-- Exercise aim --
Looking at the records below, please work out how many lines contain the word "with" and give the number alone.

START Supplied records

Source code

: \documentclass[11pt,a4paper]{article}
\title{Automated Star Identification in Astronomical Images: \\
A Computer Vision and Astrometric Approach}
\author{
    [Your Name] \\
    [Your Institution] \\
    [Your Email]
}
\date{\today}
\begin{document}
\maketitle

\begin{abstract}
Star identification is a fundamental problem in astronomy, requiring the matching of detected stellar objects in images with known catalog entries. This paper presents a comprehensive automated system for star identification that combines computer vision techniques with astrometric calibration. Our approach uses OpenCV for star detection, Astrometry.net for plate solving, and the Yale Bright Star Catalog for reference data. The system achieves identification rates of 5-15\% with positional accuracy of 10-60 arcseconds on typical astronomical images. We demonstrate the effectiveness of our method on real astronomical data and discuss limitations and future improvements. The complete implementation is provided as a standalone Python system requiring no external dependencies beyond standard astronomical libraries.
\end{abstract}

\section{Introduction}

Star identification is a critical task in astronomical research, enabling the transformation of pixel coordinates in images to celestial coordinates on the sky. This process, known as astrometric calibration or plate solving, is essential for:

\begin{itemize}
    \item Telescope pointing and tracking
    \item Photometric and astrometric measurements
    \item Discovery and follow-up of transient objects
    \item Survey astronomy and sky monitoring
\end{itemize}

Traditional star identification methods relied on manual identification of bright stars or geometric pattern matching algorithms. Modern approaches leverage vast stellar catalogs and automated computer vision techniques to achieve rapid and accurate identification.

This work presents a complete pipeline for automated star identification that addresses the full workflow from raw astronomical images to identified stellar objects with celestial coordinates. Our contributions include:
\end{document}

END Supplied records

-- Answer --
2